## [Instructions for the task]
Output all the records word for word. Drop the pictures.

## [Data to process]
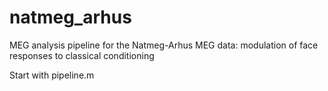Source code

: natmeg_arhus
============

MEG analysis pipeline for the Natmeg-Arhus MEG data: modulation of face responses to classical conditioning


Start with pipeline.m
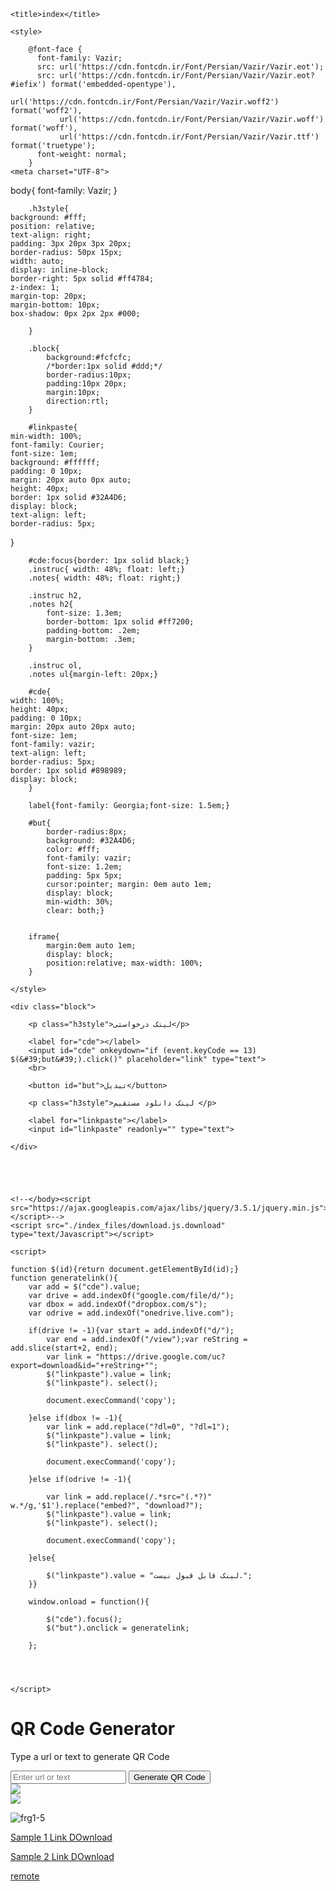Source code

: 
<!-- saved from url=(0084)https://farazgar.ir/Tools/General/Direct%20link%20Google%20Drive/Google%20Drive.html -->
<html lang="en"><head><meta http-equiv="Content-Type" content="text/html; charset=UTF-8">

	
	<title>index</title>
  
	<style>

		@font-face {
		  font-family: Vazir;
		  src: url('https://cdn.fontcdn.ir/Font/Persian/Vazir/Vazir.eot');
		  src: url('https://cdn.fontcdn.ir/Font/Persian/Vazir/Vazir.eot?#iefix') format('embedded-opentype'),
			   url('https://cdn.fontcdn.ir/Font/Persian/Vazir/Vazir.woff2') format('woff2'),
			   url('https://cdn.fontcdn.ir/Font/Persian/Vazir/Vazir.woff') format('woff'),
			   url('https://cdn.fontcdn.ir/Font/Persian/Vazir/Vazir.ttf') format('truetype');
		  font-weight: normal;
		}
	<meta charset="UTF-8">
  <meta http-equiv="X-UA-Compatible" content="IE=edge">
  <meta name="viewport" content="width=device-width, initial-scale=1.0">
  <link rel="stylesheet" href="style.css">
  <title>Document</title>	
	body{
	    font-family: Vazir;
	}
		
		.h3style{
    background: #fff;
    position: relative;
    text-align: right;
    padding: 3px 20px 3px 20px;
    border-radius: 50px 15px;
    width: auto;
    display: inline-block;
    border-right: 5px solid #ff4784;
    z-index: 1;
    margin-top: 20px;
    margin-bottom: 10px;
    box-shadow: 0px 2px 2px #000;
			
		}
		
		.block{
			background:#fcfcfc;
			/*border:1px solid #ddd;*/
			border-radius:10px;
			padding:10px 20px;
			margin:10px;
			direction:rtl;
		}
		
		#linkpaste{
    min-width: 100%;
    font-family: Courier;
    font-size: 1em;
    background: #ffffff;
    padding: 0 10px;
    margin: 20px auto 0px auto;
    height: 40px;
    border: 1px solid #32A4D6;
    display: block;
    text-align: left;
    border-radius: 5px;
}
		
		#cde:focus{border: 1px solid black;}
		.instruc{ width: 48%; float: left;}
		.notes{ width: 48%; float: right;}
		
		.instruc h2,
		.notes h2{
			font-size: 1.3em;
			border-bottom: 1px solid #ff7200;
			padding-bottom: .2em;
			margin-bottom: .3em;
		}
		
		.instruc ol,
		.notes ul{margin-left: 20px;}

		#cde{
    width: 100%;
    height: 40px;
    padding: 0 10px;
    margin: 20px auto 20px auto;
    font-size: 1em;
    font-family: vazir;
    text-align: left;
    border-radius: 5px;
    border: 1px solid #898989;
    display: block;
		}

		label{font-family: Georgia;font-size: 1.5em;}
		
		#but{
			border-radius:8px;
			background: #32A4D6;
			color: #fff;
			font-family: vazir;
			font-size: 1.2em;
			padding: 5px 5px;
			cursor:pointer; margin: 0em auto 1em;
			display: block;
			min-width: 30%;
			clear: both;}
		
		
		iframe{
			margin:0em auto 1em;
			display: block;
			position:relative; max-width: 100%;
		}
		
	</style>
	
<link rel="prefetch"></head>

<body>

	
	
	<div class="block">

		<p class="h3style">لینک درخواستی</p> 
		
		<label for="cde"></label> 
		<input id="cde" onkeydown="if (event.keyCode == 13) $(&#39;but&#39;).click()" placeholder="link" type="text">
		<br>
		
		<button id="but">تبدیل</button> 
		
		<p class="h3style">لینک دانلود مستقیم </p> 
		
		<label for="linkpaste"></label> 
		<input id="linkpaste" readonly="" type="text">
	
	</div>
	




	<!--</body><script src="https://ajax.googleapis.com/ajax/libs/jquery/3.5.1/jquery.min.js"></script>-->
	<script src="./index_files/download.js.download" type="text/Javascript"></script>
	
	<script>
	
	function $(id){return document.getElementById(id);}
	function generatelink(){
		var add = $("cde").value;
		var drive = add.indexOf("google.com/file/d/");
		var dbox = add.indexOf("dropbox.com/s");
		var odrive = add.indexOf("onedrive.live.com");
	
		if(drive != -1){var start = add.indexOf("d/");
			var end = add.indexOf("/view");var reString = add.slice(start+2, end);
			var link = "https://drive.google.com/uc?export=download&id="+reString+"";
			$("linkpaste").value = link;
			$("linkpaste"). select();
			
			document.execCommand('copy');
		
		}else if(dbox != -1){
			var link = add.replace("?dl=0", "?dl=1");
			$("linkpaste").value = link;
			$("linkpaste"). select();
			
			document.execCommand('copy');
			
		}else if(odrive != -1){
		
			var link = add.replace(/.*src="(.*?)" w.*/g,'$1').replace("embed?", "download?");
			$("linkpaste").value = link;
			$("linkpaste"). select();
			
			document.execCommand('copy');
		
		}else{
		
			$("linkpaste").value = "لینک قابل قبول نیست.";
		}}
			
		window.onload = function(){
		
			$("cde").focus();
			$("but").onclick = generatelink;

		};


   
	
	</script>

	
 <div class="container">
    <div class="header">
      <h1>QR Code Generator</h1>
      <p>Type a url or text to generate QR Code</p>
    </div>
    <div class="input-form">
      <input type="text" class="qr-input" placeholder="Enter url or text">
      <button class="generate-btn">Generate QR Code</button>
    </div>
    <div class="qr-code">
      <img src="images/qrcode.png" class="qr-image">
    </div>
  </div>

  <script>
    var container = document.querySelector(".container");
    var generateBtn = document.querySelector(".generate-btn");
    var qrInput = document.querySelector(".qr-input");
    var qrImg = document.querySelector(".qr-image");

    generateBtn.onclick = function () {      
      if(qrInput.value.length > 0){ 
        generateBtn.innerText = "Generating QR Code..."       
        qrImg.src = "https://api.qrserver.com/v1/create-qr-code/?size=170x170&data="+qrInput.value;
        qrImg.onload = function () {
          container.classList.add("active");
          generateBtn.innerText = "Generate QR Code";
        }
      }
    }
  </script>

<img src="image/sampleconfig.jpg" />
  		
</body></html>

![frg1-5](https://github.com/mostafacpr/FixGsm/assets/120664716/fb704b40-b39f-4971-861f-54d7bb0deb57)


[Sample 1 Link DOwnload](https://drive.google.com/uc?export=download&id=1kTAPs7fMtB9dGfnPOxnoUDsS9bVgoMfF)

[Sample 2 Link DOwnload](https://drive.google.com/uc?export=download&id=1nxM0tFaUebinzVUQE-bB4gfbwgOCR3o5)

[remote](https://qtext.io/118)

## [Exercise answer]
Source code

: natmeg_arhus
============

MEG analysis pipeline for the Natmeg-Arhus MEG data: modulation of face responses to classical conditioning


Start with pipeline.m
Source code

: 
<!-- saved from url=(0084)https://farazgar.ir/Tools/General/Direct%20link%20Google%20Drive/Google%20Drive.html -->
<html lang="en"><head><meta http-equiv="Content-Type" content="text/html; charset=UTF-8">

	
	<title>index</title>
  
	<style>

		@font-face {
		  font-family: Vazir;
		  src: url('https://cdn.fontcdn.ir/Font/Persian/Vazir/Vazir.eot');
		  src: url('https://cdn.fontcdn.ir/Font/Persian/Vazir/Vazir.eot?#iefix') format('embedded-opentype'),
			   url('https://cdn.fontcdn.ir/Font/Persian/Vazir/Vazir.woff2') format('woff2'),
			   url('https://cdn.fontcdn.ir/Font/Persian/Vazir/Vazir.woff') format('woff'),
			   url('https://cdn.fontcdn.ir/Font/Persian/Vazir/Vazir.ttf') format('truetype');
		  font-weight: normal;
		}
	<meta charset="UTF-8">
  <meta http-equiv="X-UA-Compatible" content="IE=edge">
  <meta name="viewport" content="width=device-width, initial-scale=1.0">
  <link rel="stylesheet" href="style.css">
  <title>Document</title>	
	body{
	    font-family: Vazir;
	}
		
		.h3style{
    background: #fff;
    position: relative;
    text-align: right;
    padding: 3px 20px 3px 20px;
    border-radius: 50px 15px;
    width: auto;
    display: inline-block;
    border-right: 5px solid #ff4784;
    z-index: 1;
    margin-top: 20px;
    margin-bottom: 10px;
    box-shadow: 0px 2px 2px #000;
			
		}
		
		.block{
			background:#fcfcfc;
			/*border:1px solid #ddd;*/
			border-radius:10px;
			padding:10px 20px;
			margin:10px;
			direction:rtl;
		}
		
		#linkpaste{
    min-width: 100%;
    font-family: Courier;
    font-size: 1em;
    background: #ffffff;
    padding: 0 10px;
    margin: 20px auto 0px auto;
    height: 40px;
    border: 1px solid #32A4D6;
    display: block;
    text-align: left;
    border-radius: 5px;
}
		
		#cde:focus{border: 1px solid black;}
		.instruc{ width: 48%; float: left;}
		.notes{ width: 48%; float: right;}
		
		.instruc h2,
		.notes h2{
			font-size: 1.3em;
			border-bottom: 1px solid #ff7200;
			padding-bottom: .2em;
			margin-bottom: .3em;
		}
		
		.instruc ol,
		.notes ul{margin-left: 20px;}

		#cde{
    width: 100%;
    height: 40px;
    padding: 0 10px;
    margin: 20px auto 20px auto;
    font-size: 1em;
    font-family: vazir;
    text-align: left;
    border-radius: 5px;
    border: 1px solid #898989;
    display: block;
		}

		label{font-family: Georgia;font-size: 1.5em;}
		
		#but{
			border-radius:8px;
			background: #32A4D6;
			color: #fff;
			font-family: vazir;
			font-size: 1.2em;
			padding: 5px 5px;
			cursor:pointer; margin: 0em auto 1em;
			display: block;
			min-width: 30%;
			clear: both;}
		
		
		iframe{
			margin:0em auto 1em;
			display: block;
			position:relative; max-width: 100%;
		}
		
	</style>
	
<link rel="prefetch"></head>

<body>

	
	
	<div class="block">

		<p class="h3style">لینک درخواستی</p> 
		
		<label for="cde"></label> 
		<input id="cde" onkeydown="if (event.keyCode == 13) $(&#39;but&#39;).click()" placeholder="link" type="text">
		<br>
		
		<button id="but">تبدیل</button> 
		
		<p class="h3style">لینک دانلود مستقیم </p> 
		
		<label for="linkpaste"></label> 
		<input id="linkpaste" readonly="" type="text">
	
	</div>
	




	<!--</body><script src="https://ajax.googleapis.com/ajax/libs/jquery/3.5.1/jquery.min.js"></script>-->
	<script src="./index_files/download.js.download" type="text/Javascript"></script>
	
	<script>
	
	function $(id){return document.getElementById(id);}
	function generatelink(){
		var add = $("cde").value;
		var drive = add.indexOf("google.com/file/d/");
		var dbox = add.indexOf("dropbox.com/s");
		var odrive = add.indexOf("onedrive.live.com");
	
		if(drive != -1){var start = add.indexOf("d/");
			var end = add.indexOf("/view");var reString = add.slice(start+2, end);
			var link = "https://drive.google.com/uc?export=download&id="+reString+"";
			$("linkpaste").value = link;
			$("linkpaste"). select();
			
			document.execCommand('copy');
		
		}else if(dbox != -1){
			var link = add.replace("?dl=0", "?dl=1");
			$("linkpaste").value = link;
			$("linkpaste"). select();
			
			document.execCommand('copy');
			
		}else if(odrive != -1){
		
			var link = add.replace(/.*src="(.*?)" w.*/g,'$1').replace("embed?", "download?");
			$("linkpaste").value = link;
			$("linkpaste"). select();
			
			document.execCommand('copy');
		
		}else{
		
			$("linkpaste").value = "لینک قابل قبول نیست.";
		}}
			
		window.onload = function(){
		
			$("cde").focus();
			$("but").onclick = generatelink;

		};


   
	
	</script>

	
 <div class="container">
    <div class="header">
      <h1>QR Code Generator</h1>
      <p>Type a url or text to generate QR Code</p>
    </div>
    <div class="input-form">
      <input type="text" class="qr-input" placeholder="Enter url or text">
      <button class="generate-btn">Generate QR Code</button>
    </div>
    <div class="qr-code">
      <img src="images/qrcode.png" class="qr-image">
    </div>
  </div>

  <script>
    var container = document.querySelector(".container");
    var generateBtn = document.querySelector(".generate-btn");
    var qrInput = document.querySelector(".qr-input");
    var qrImg = document.querySelector(".qr-image");

    generateBtn.onclick = function () {      
      if(qrInput.value.length > 0){ 
        generateBtn.innerText = "Generating QR Code..."       
        qrImg.src = "https://api.qrserver.com/v1/create-qr-code/?size=170x170&data="+qrInput.value;
        qrImg.onload = function () {
          container.classList.add("active");
          generateBtn.innerText = "Generate QR Code";
        }
      }
    }
  </script>

<img src="image/sampleconfig.jpg" />
  		
</body></html>

![frg1-5](https://github.com/mostafacpr/FixGsm/assets/120664716/fb704b40-b39f-4971-861f-54d7bb0deb57)


[Sample 1 Link DOwnload](https://drive.google.com/uc?export=download&id=1kTAPs7fMtB9dGfnPOxnoUDsS9bVgoMfF)

[Sample 2 Link DOwnload](https://drive.google.com/uc?export=download&id=1nxM0tFaUebinzVUQE-bB4gfbwgOCR3o5)

[remote](https://qtext.io/118)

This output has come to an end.